*** Exercise inputs ***

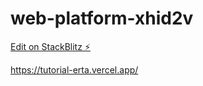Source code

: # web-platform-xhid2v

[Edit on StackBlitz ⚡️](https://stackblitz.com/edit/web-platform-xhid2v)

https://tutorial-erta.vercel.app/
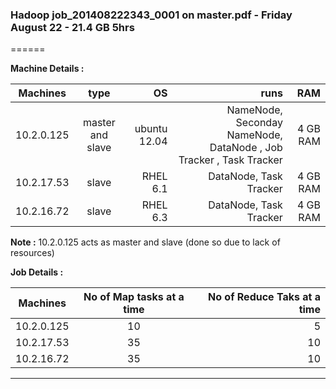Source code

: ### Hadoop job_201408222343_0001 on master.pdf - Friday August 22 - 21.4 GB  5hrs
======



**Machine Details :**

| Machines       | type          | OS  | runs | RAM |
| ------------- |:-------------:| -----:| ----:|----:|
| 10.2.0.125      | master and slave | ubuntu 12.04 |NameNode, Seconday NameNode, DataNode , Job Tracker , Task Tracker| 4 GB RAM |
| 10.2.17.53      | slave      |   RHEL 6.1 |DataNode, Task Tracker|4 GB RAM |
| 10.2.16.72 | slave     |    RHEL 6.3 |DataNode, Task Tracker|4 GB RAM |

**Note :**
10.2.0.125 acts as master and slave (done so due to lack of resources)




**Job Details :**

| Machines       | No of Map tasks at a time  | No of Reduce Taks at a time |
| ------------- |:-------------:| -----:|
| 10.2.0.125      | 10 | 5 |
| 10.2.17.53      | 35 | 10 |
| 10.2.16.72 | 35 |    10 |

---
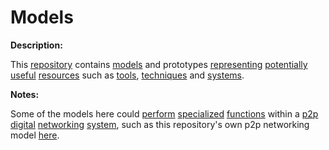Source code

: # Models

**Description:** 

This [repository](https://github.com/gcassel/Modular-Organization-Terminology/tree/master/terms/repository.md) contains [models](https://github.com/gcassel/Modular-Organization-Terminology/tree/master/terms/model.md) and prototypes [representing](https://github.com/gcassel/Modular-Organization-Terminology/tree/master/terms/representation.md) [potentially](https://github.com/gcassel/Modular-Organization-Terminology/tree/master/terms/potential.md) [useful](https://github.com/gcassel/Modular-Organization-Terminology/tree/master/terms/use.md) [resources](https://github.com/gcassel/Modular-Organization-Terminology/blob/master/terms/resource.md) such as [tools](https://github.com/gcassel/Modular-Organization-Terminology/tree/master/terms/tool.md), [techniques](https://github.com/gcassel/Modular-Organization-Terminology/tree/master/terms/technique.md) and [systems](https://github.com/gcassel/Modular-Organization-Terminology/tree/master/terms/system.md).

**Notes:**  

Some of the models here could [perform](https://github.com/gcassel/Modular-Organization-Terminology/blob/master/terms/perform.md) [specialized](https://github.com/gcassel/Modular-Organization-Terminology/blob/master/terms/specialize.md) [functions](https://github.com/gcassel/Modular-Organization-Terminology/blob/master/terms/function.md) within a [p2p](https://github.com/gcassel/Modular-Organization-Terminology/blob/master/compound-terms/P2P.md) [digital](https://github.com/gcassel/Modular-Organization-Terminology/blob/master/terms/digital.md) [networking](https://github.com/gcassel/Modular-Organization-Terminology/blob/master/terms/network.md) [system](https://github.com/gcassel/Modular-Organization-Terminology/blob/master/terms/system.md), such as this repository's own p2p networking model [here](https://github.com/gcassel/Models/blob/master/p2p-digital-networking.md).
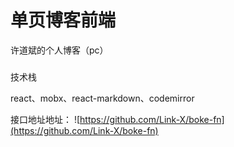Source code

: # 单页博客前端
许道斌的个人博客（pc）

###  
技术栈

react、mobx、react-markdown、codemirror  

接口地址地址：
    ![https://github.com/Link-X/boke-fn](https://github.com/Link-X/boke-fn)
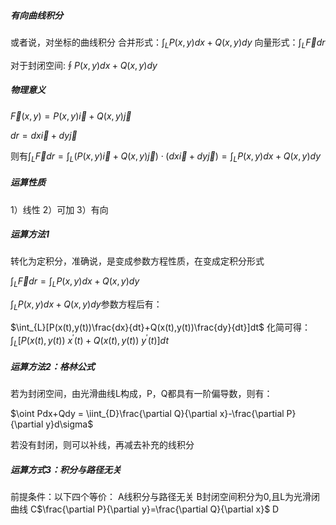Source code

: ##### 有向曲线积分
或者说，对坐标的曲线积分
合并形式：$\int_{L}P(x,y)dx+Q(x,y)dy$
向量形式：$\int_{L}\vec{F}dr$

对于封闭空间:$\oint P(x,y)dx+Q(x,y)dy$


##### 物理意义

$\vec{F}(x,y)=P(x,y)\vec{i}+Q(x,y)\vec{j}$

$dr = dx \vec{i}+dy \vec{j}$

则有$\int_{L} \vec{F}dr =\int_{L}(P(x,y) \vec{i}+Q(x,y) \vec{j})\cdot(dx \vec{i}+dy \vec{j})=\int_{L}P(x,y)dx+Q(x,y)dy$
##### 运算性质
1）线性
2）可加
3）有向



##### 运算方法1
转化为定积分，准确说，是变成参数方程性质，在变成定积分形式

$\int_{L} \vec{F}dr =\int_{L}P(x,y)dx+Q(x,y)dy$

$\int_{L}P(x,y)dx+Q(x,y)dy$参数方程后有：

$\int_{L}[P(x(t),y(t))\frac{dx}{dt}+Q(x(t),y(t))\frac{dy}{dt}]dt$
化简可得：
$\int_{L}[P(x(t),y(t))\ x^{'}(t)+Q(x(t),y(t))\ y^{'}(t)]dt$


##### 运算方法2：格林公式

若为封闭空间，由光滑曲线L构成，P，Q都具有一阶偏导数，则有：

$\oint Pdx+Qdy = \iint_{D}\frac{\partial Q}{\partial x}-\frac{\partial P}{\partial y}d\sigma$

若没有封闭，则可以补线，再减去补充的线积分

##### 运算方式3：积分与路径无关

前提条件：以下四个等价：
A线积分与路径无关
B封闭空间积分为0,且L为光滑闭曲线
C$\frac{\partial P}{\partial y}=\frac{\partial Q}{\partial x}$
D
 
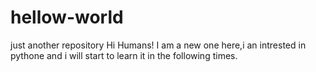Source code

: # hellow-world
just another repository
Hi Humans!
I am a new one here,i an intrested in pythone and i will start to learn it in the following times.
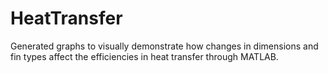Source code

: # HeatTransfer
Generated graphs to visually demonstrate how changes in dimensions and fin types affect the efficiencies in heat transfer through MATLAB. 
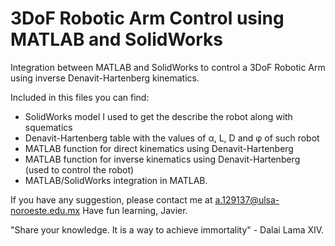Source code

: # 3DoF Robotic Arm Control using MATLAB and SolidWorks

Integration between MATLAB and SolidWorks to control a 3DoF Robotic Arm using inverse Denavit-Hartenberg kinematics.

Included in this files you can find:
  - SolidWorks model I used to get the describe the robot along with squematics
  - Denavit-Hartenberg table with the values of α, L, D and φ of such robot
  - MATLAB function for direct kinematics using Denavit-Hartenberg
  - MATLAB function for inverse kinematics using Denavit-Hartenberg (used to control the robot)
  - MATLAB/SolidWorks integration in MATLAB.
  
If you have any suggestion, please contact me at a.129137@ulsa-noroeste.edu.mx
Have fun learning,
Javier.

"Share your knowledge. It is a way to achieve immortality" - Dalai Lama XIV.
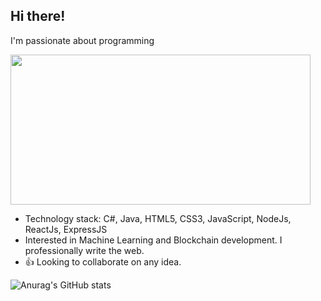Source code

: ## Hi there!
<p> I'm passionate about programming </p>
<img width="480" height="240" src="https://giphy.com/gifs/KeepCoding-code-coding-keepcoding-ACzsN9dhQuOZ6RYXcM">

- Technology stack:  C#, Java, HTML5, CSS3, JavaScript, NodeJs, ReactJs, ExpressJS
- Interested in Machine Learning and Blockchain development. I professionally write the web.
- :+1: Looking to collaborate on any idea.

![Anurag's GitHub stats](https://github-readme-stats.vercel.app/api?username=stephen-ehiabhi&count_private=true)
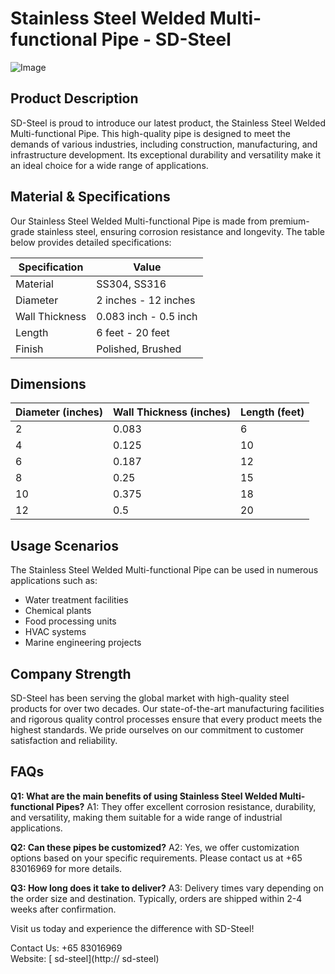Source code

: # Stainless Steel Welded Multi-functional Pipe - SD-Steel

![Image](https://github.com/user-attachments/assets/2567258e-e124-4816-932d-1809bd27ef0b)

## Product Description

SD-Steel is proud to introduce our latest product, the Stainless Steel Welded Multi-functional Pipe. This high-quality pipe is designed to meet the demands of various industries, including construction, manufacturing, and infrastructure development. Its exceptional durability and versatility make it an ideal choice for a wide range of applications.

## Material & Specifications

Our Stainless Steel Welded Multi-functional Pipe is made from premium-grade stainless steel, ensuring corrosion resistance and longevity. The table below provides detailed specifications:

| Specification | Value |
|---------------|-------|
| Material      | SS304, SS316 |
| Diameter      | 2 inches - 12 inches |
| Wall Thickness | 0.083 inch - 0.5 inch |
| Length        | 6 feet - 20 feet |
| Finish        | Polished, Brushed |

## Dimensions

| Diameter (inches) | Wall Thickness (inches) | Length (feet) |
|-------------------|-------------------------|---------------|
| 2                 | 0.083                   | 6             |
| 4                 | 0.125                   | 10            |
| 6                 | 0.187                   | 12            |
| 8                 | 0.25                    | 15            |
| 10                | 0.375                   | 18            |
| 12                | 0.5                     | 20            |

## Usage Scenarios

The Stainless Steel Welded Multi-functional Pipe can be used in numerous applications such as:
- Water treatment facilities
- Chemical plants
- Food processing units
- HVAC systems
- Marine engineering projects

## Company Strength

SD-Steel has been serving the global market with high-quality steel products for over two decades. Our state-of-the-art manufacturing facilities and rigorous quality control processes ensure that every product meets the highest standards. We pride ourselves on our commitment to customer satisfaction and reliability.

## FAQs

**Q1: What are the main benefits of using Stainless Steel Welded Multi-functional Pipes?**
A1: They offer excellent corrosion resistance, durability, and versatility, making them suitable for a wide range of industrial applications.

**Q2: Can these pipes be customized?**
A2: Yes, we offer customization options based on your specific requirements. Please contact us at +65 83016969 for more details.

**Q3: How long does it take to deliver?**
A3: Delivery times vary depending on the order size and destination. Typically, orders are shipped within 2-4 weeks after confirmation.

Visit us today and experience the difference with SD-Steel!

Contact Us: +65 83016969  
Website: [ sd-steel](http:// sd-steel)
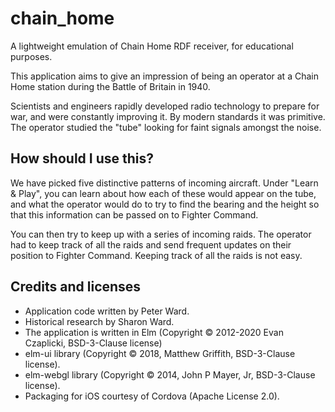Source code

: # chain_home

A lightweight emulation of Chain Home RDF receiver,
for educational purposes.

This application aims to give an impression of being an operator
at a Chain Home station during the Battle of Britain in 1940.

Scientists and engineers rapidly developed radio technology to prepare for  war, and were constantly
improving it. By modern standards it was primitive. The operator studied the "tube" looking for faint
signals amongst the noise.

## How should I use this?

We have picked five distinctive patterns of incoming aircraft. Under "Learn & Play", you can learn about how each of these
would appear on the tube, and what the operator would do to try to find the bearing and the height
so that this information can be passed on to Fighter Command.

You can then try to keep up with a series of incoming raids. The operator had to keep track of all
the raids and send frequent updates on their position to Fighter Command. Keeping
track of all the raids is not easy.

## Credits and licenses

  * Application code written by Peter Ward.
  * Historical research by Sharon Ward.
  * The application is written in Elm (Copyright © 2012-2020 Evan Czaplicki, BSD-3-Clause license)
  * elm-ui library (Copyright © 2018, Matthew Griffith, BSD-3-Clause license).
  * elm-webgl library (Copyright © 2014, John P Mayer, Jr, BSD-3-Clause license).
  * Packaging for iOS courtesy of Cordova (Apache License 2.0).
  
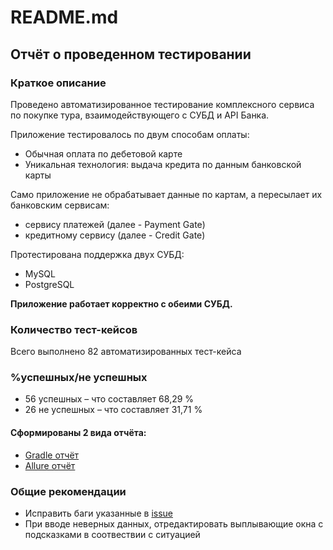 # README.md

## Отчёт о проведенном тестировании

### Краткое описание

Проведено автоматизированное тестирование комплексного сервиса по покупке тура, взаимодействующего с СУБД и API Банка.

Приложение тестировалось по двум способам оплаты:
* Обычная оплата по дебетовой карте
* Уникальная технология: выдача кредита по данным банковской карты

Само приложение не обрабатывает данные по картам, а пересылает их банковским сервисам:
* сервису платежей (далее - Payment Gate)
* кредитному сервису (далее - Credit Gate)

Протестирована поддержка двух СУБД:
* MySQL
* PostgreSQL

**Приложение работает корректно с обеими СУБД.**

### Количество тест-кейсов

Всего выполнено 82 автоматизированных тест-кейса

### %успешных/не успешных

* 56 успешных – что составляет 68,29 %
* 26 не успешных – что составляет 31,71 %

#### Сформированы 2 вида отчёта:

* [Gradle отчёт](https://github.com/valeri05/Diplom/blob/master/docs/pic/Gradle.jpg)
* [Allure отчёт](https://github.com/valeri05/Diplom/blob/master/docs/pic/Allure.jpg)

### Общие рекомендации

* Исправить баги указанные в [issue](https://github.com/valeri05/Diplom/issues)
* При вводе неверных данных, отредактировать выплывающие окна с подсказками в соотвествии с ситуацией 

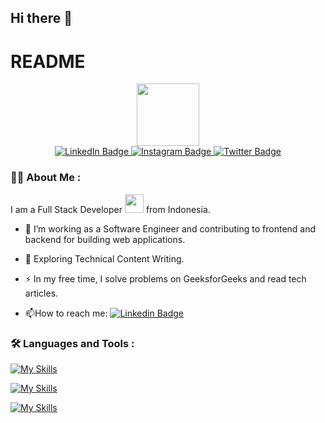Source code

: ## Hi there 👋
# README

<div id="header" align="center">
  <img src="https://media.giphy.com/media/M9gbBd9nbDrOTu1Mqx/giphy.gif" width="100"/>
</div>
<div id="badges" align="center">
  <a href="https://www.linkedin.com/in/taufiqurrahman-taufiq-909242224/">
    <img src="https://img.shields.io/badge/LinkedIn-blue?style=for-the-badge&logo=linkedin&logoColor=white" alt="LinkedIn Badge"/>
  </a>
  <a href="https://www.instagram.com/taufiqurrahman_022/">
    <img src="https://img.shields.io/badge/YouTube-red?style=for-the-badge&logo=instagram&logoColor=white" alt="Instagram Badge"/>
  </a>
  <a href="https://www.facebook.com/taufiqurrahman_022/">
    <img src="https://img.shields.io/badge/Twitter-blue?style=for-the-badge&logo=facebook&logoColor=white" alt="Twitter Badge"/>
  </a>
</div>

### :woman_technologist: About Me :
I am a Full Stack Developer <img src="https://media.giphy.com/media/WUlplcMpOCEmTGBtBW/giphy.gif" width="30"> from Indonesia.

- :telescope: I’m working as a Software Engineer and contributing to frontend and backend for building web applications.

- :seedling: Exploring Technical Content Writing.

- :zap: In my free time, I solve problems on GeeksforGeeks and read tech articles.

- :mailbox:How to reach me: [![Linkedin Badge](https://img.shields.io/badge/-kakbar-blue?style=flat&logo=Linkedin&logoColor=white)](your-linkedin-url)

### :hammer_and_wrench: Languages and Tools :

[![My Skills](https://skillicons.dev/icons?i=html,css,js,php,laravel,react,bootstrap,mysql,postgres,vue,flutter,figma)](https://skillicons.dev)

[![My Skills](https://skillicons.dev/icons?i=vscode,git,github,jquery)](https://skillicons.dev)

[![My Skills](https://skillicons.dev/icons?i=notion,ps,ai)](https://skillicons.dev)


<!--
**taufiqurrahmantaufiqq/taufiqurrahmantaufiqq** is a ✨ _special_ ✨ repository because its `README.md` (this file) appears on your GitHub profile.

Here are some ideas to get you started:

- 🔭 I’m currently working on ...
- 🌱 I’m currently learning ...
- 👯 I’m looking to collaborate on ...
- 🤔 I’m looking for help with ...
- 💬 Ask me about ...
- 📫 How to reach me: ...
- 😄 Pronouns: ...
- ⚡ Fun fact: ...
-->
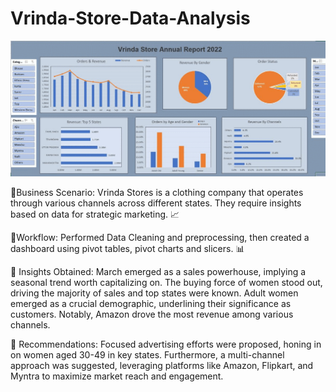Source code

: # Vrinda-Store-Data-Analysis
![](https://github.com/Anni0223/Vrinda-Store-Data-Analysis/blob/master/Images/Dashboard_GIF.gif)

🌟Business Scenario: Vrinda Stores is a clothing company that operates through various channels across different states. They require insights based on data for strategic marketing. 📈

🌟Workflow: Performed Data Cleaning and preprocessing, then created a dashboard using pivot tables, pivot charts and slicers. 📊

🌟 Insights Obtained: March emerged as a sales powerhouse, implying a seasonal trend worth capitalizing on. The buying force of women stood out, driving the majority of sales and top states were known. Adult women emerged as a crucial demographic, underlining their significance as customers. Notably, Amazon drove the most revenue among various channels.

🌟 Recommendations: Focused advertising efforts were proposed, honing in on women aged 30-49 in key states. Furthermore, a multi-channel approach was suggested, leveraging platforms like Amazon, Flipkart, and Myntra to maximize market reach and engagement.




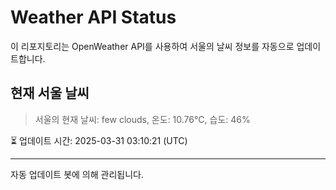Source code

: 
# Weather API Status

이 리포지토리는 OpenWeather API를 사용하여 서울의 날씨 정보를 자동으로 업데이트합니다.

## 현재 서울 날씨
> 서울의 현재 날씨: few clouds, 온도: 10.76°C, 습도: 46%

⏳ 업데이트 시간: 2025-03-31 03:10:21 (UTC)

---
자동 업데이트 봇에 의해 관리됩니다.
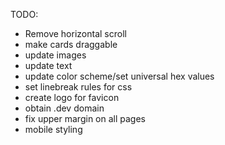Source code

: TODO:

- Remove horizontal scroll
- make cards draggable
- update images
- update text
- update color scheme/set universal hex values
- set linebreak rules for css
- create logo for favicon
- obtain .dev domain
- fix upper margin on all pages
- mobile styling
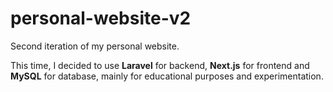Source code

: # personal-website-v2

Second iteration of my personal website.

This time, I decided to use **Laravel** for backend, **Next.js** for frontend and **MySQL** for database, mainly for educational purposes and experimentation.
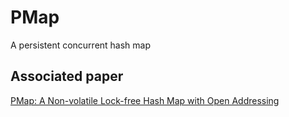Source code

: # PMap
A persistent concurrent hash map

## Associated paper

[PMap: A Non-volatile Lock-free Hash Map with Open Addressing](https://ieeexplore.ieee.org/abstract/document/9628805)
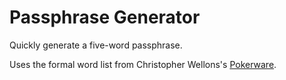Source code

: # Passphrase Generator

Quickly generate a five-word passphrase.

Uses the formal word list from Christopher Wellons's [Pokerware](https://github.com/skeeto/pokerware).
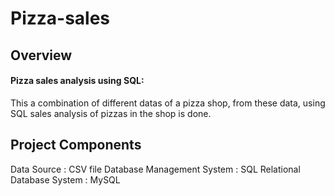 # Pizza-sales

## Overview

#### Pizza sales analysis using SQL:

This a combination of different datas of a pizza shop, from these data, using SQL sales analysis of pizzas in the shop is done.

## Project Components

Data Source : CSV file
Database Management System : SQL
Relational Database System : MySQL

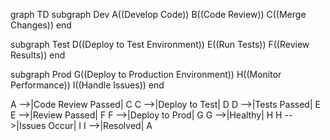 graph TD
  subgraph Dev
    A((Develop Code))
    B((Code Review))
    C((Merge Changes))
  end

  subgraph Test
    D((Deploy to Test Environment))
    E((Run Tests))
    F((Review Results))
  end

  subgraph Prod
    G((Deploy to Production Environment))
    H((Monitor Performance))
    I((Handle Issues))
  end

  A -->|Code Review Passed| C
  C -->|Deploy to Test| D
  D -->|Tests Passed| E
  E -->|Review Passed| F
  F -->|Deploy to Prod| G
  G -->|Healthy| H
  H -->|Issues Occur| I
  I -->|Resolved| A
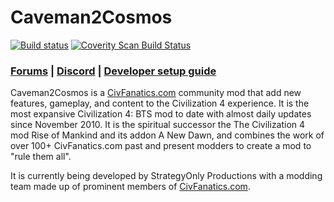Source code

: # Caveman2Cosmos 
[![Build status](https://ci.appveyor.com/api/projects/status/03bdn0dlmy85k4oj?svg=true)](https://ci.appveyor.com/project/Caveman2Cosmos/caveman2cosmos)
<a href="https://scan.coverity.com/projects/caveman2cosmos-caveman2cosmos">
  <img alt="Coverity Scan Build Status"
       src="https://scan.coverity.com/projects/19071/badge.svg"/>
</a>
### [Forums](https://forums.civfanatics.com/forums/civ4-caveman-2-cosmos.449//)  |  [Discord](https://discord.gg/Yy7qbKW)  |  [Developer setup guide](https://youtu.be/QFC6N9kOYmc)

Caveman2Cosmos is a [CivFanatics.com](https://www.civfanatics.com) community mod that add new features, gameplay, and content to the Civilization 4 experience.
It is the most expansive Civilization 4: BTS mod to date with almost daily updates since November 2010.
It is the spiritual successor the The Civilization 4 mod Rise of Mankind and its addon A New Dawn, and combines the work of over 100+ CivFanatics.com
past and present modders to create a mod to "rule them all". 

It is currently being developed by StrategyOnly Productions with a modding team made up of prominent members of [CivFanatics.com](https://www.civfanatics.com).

*** End of Exercise inputs ***

-- Work to complete --
Copy the stretch of the records above that runs from the line with "Specification | Value |" through the line with "Length (feet) |". Both end lines belong in the copy, and nothing else does.

-- Task answer --
| Specification | Value |
|---------------|-------|
| Material      | SS304, SS316 |
| Diameter      | 2 inches - 12 inches |
| Wall Thickness | 0.083 inch - 0.5 inch |
| Length        | 6 feet - 20 feet |
| Finish        | Polished, Brushed |

## Dimensions

| Diameter (inches) | Wall Thickness (inches) | Length (feet) |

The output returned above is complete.